--- Exercise details ---
Nothing but the lines from the top of the records through the line with "and no need" should be returned, exactly, and without pictures.

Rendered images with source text
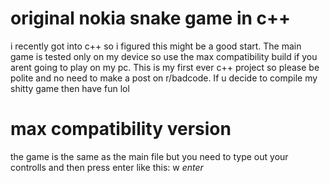 # original nokia snake game in c++

i recently got into c++ so i figured this might be a good start. The main game is tested only on my device 
so use the max compatibility build if you arent going to play on my pc. This is my first ever c++ project so please be polite
and no need to make a post on r/badcode. If u decide to compile my shitty game then have fun lol

# max compatibility version
the game is the same as the main file but you need to type out your controlls and then press enter
like this: w *enter*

--- Completed task ---
 # original nokia snake game in c++

i recently got into c++ so i figured this might be a good start. The main game is tested only on my device 
so use the max compatibility build if you arent going to play on my pc. This is my first ever c++ project so please be polite
and no need to make a post on r/badcode. If u decide to compile my shitty game then have fun lol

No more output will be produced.